Wednesday, November 23, 2011
Unity and Class Issues in the Black Community, Part II
Properly understood, the Civil Rights Movement of the 1950s and 1960s was one of the most democratic episodes in American political history. There was no script written by some great playwright in the sky, handed out in communities across the country. There was no universally acknowledged director, no head of central casting, and no formal audition process. The relationships between leaders and followers were often fluid.
Compared to earlier socio-political movements — the Abolitionist, Women’s Suffrage, Labor — the civil rights movement was considerably more organic, decentralized, communal, and emergent. Much of its strength, brilliance, and resilience came from a shared set of ideals and a growing belief in the possibility of change.

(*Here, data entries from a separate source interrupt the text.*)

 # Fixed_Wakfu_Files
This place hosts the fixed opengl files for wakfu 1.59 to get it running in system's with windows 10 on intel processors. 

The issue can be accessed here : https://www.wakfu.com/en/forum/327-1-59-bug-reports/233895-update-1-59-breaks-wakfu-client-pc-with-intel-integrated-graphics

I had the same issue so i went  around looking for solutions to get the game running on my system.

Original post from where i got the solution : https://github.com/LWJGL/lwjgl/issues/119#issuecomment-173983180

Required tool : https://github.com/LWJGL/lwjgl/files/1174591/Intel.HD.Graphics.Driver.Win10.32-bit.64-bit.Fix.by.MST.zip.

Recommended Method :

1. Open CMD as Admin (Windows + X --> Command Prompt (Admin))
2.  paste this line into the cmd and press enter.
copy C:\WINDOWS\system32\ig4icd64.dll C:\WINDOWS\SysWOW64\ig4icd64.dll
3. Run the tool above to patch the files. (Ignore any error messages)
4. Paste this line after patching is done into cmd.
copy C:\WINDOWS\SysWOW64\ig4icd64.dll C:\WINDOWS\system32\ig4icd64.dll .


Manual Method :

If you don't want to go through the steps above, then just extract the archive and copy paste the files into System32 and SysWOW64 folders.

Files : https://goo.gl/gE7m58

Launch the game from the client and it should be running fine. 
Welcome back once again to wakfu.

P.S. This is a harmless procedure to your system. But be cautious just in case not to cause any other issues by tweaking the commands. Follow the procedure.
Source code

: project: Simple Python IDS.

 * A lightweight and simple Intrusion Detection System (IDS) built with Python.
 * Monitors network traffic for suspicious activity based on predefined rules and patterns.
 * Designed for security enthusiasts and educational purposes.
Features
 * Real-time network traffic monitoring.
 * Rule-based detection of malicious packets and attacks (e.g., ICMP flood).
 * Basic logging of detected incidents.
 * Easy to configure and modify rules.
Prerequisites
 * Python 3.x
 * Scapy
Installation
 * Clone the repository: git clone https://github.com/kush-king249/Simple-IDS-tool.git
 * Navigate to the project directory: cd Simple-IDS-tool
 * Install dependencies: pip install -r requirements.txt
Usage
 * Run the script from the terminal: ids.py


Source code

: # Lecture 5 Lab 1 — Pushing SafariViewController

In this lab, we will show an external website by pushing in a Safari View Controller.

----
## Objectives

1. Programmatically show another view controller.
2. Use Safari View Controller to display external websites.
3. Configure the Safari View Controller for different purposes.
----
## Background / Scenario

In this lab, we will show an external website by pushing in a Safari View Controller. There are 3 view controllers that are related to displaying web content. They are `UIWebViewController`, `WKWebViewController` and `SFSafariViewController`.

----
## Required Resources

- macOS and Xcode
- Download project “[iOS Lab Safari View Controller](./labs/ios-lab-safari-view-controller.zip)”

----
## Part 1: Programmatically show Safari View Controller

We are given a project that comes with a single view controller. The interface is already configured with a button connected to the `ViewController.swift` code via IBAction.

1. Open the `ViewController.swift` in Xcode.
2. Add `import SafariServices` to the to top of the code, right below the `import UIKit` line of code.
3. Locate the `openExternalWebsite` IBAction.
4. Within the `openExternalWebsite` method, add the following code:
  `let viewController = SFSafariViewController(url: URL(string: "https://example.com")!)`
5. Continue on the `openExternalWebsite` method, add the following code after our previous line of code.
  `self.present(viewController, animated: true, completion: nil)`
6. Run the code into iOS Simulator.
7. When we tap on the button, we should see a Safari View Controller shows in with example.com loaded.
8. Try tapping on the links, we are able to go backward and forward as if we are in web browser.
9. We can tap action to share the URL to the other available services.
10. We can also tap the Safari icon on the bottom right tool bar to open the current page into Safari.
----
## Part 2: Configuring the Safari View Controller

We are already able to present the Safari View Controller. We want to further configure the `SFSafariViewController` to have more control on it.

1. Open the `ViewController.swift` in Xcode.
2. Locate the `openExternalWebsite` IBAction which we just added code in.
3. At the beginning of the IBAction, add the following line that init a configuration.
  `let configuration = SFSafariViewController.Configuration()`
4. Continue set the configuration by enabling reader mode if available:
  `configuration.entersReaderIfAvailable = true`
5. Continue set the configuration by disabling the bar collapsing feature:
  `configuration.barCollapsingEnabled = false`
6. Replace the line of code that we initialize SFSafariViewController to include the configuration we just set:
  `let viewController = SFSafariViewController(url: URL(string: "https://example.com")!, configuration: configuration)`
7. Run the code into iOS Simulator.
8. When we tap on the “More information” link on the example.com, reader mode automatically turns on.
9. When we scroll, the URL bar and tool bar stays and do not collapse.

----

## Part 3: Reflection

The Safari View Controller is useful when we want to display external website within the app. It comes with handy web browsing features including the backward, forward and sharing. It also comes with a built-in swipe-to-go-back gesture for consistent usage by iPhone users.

It is fair to say that during the movement there was a more dynamic symbiotic relationship between whoever was leading at the moment and the masses of black people and their allies. It was often messy and it certainly wasn’t perfect; nonetheless there seemed to be a widely shared understanding that followers were as important as leaders.
A major consequence of the civil rights era was an opening of the political sphere to broader participation by black people as both voters and consequently as elected officials. In the aftermath of Movement success, the number of black elected officials holders has increased from fewer than 1500 in 1970 nationwide to more than 10,500 today. There are about eighty African American elected public officials in Cuyahoga County alone today, and possibly a few hundred in the State as a whole.

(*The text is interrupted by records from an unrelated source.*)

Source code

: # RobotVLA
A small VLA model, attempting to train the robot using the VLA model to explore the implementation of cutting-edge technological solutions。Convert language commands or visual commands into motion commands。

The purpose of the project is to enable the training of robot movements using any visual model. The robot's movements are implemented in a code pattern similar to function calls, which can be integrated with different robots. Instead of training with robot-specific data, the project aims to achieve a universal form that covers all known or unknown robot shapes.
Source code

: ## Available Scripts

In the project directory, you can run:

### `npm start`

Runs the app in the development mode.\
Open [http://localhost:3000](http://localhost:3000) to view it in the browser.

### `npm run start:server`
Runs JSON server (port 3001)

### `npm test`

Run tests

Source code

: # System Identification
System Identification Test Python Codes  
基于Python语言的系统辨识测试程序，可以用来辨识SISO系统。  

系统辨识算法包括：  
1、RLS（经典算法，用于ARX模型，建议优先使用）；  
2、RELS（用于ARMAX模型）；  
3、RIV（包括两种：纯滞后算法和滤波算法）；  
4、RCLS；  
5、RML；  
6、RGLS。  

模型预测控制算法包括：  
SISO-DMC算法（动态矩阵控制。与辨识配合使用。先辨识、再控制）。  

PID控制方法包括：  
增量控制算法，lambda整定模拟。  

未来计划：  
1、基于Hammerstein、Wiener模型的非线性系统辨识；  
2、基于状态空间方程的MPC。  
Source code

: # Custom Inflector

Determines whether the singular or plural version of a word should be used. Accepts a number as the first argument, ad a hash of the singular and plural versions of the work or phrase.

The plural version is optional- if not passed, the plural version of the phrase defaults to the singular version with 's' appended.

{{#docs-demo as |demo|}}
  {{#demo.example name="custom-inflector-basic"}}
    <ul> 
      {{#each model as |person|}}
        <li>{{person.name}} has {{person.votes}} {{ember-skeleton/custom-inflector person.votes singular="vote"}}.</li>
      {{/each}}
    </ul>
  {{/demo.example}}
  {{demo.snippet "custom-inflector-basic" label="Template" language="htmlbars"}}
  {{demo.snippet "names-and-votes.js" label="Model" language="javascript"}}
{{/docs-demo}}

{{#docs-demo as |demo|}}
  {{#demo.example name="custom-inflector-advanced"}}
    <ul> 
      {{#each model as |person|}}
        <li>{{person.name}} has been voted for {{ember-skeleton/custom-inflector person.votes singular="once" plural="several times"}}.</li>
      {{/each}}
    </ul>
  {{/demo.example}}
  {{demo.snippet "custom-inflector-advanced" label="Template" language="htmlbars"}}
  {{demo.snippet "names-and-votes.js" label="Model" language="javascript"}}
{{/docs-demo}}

What is less clear is how this apparent political power has operated to advance the community in whose name it has been sought and wielded. Some observers argue that black political leadership is by and large disconnected from the community. It is no longer axiomatic, if it ever was, that black political leaders are of, from and for the people.
Compounding the analysis is a series of demographic and geographic changes that no longer concentrate a vast majority of African Americans within a single political boundary. Does it make a difference to be a black elected official when ten or twenty or fifty or eighty percent of your constituency is nonblack? What impact has this had on the fact that poor Americans of all colors and stripes have been virtually dropped from the political discussion?